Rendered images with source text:

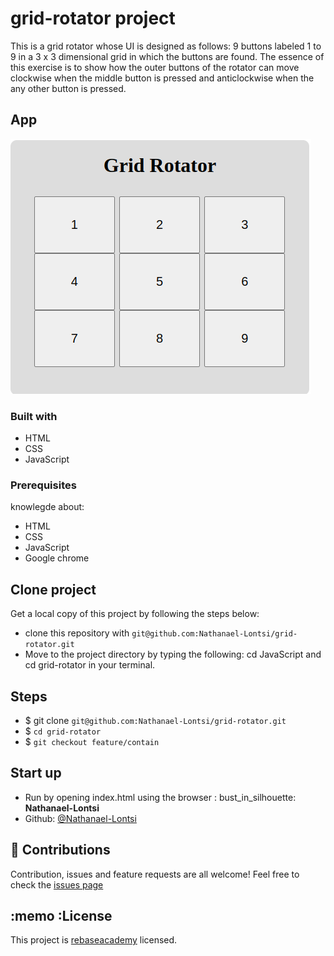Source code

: # grid-rotator project
This is a grid rotator whose UI is designed as follows: 9 buttons labeled 1 to 9 in a 3 x 3 dimensional grid in which the buttons are found. The essence of this exercise is to show how the outer buttons of the rotator can move clockwise when the middle button is pressed and anticlockwise when the any other button is pressed.
## App
![rotator](assets/image/rotator.png)
### Built with  
- HTML
- CSS
- JavaScript
### Prerequisites
knowlegde about:
- HTML
- CSS
- JavaScript
- Google chrome
## Clone project
Get a local copy of this project by following the steps below:
- clone this repository with `git@github.com:Nathanael-Lontsi/grid-rotator.git`
- Move to the project directory by typing the following: cd JavaScript and cd grid-rotator in your terminal.
## Steps
- $ git clone `git@github.com:Nathanael-Lontsi/grid-rotator.git`
- $ `cd grid-rotator`
- $ `git checkout feature/contain`
## Start up
- Run by opening index.html using the browser
: bust_in_silhouette: **Nathanael-Lontsi**
- Github: [@Nathanael-Lontsi](https://github.com/Nathanael-Lontsi/grid-rotator)
## :handshake: Contributions
Contribution, issues and feature requests are all welcome!
Feel free to check the [issues page](https://github.com/Nathanael-Lontsi/grid-rotator/issues)
## :memo :License
This project is [rebaseacademy](./LICENSE) licensed.
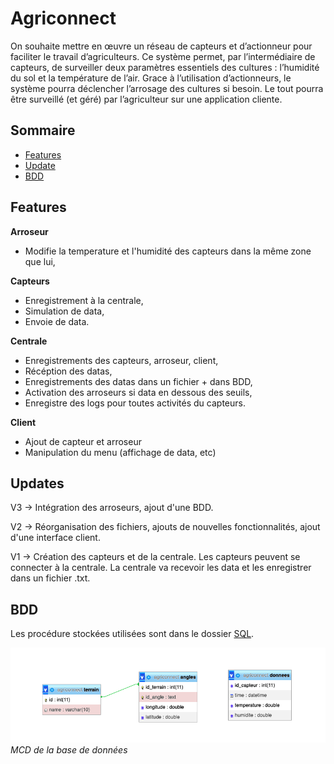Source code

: # Agriconnect

On souhaite mettre en œuvre un réseau de capteurs et d’actionneur pour faciliter le travail d’agriculteurs.
Ce système permet, par l’intermédiaire de capteurs, de surveiller deux paramètres essentiels des cultures : l’humidité du sol et la température de l’air.
Grace à l’utilisation d’actionneurs, le système pourra déclencher l’arrosage des cultures si besoin.
Le tout pourra être surveillé (et géré) par l’agriculteur sur une application cliente.

## Sommaire
- [Features](#features)
- [Update](#updates)
- [BDD](#bdd)

## Features
**Arroseur**

- Modifie la temperature et l'humidité des capteurs dans la même zone que lui,

**Capteurs**

- Enregistrement à la centrale,
- Simulation de data,
- Envoie de data.

**Centrale**

- Enregistrements des capteurs, arroseur, client,
- Récéption des datas,
- Enregistrements des datas dans un fichier + dans BDD,
- Activation des arroseurs si data en dessous des seuils,
- Enregistre des logs pour toutes activités du capteurs.

**Client**

- Ajout de capteur et arroseur
- Manipulation du menu (affichage de data, etc)

## Updates
V3 -> Intégration des arroseurs, ajout d'une BDD.

V2 -> Réorganisation des fichiers, ajouts de nouvelles fonctionnalités, ajout d'une interface client.

V1 -> Création des capteurs et de la centrale. Les capteurs peuvent se connecter à la centrale. La centrale va recevoir les data et les enregistrer dans un fichier .txt.

## BDD
Les procédure stockées utilisées sont dans le dossier [SQL](/SQL/).

![](/IMG/tables.png)
*MCD de la base de données*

_Task instructions_.
Transcribe the records above exactly, excluding every picture.

_Output_.
Source code

: # grid-rotator project
This is a grid rotator whose UI is designed as follows: 9 buttons labeled 1 to 9 in a 3 x 3 dimensional grid in which the buttons are found. The essence of this exercise is to show how the outer buttons of the rotator can move clockwise when the middle button is pressed and anticlockwise when the any other button is pressed.
## App
![rotator](assets/image/rotator.png)
### Built with  
- HTML
- CSS
- JavaScript
### Prerequisites
knowlegde about:
- HTML
- CSS
- JavaScript
- Google chrome
## Clone project
Get a local copy of this project by following the steps below:
- clone this repository with `git@github.com:Nathanael-Lontsi/grid-rotator.git`
- Move to the project directory by typing the following: cd JavaScript and cd grid-rotator in your terminal.
## Steps
- $ git clone `git@github.com:Nathanael-Lontsi/grid-rotator.git`
- $ `cd grid-rotator`
- $ `git checkout feature/contain`
## Start up
- Run by opening index.html using the browser
: bust_in_silhouette: **Nathanael-Lontsi**
- Github: [@Nathanael-Lontsi](https://github.com/Nathanael-Lontsi/grid-rotator)
## :handshake: Contributions
Contribution, issues and feature requests are all welcome!
Feel free to check the [issues page](https://github.com/Nathanael-Lontsi/grid-rotator/issues)
## :memo :License
This project is [rebaseacademy](./LICENSE) licensed.
Source code

: # Agriconnect

On souhaite mettre en œuvre un réseau de capteurs et d’actionneur pour faciliter le travail d’agriculteurs.
Ce système permet, par l’intermédiaire de capteurs, de surveiller deux paramètres essentiels des cultures : l’humidité du sol et la température de l’air.
Grace à l’utilisation d’actionneurs, le système pourra déclencher l’arrosage des cultures si besoin.
Le tout pourra être surveillé (et géré) par l’agriculteur sur une application cliente.

## Sommaire
- [Features](#features)
- [Update](#updates)
- [BDD](#bdd)

## Features
**Arroseur**

- Modifie la temperature et l'humidité des capteurs dans la même zone que lui,

**Capteurs**

- Enregistrement à la centrale,
- Simulation de data,
- Envoie de data.

**Centrale**

- Enregistrements des capteurs, arroseur, client,
- Récéption des datas,
- Enregistrements des datas dans un fichier + dans BDD,
- Activation des arroseurs si data en dessous des seuils,
- Enregistre des logs pour toutes activités du capteurs.

**Client**

- Ajout de capteur et arroseur
- Manipulation du menu (affichage de data, etc)

## Updates
V3 -> Intégration des arroseurs, ajout d'une BDD.

V2 -> Réorganisation des fichiers, ajouts de nouvelles fonctionnalités, ajout d'une interface client.

V1 -> Création des capteurs et de la centrale. Les capteurs peuvent se connecter à la centrale. La centrale va recevoir les data et les enregistrer dans un fichier .txt.

## BDD
Les procédure stockées utilisées sont dans le dossier [SQL](/SQL/).

![](/IMG/tables.png)
*MCD de la base de données*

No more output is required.